**WORK TASK:** The answer must consist of every line in the data below that holds the word "dissertation".

(PROVIDED MATERIAL begins)

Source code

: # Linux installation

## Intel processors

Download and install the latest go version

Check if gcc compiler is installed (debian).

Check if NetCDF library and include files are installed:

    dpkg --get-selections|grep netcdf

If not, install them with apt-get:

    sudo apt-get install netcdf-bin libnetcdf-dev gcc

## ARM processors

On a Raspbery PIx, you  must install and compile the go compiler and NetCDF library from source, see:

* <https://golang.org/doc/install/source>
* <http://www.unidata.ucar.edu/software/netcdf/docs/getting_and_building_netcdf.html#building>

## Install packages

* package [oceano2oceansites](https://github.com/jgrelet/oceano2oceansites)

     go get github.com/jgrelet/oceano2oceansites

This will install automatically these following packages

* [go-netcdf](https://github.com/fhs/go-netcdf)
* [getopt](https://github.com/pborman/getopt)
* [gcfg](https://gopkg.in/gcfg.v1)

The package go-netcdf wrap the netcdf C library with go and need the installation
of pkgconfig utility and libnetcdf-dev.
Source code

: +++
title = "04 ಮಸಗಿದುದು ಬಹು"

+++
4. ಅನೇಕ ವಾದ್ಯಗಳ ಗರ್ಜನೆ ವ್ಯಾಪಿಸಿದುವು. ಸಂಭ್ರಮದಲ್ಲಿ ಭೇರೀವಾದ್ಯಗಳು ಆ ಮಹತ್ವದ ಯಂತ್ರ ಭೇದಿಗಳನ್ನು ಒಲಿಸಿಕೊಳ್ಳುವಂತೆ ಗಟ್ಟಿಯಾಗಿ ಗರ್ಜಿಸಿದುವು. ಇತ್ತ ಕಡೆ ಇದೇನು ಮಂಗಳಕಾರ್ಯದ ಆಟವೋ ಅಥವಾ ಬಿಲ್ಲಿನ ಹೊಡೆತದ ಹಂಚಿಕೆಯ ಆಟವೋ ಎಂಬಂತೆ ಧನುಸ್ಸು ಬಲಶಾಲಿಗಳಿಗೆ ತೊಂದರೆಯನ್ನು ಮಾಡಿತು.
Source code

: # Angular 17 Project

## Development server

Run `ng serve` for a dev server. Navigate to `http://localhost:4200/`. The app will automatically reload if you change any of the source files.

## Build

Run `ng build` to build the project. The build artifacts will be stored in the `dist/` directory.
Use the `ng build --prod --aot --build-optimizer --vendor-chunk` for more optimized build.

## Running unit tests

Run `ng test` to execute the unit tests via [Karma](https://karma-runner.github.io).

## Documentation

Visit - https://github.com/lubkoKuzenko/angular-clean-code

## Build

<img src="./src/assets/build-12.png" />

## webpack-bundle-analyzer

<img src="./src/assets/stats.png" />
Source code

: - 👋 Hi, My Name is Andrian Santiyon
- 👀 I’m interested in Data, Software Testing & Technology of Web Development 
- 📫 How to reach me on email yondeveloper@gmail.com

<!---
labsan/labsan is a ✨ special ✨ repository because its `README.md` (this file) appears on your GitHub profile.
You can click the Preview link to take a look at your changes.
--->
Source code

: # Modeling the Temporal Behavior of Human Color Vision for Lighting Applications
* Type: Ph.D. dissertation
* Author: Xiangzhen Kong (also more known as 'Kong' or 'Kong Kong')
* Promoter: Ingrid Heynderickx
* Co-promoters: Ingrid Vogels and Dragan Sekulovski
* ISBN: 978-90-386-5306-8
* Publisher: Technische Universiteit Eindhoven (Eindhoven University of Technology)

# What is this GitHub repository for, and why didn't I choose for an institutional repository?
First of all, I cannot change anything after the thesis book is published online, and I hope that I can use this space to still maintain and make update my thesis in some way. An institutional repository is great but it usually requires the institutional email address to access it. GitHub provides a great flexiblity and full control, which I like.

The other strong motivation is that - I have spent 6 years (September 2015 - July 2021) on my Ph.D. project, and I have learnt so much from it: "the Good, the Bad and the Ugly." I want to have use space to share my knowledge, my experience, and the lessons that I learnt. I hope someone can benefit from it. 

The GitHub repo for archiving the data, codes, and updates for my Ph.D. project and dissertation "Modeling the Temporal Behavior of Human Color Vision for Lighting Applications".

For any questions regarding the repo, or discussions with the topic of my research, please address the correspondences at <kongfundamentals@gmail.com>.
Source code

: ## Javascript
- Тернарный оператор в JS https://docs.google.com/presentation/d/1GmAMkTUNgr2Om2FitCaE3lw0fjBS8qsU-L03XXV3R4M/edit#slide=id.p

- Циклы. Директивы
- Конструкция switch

(PROVIDED MATERIAL ends)

**OUTPUT FOR THIS TASK:**
* Type: Ph.D. dissertation
The GitHub repo for archiving the data, codes, and updates for my Ph.D. project and dissertation "Modeling the Temporal Behavior of Human Color Vision for Lighting Applications".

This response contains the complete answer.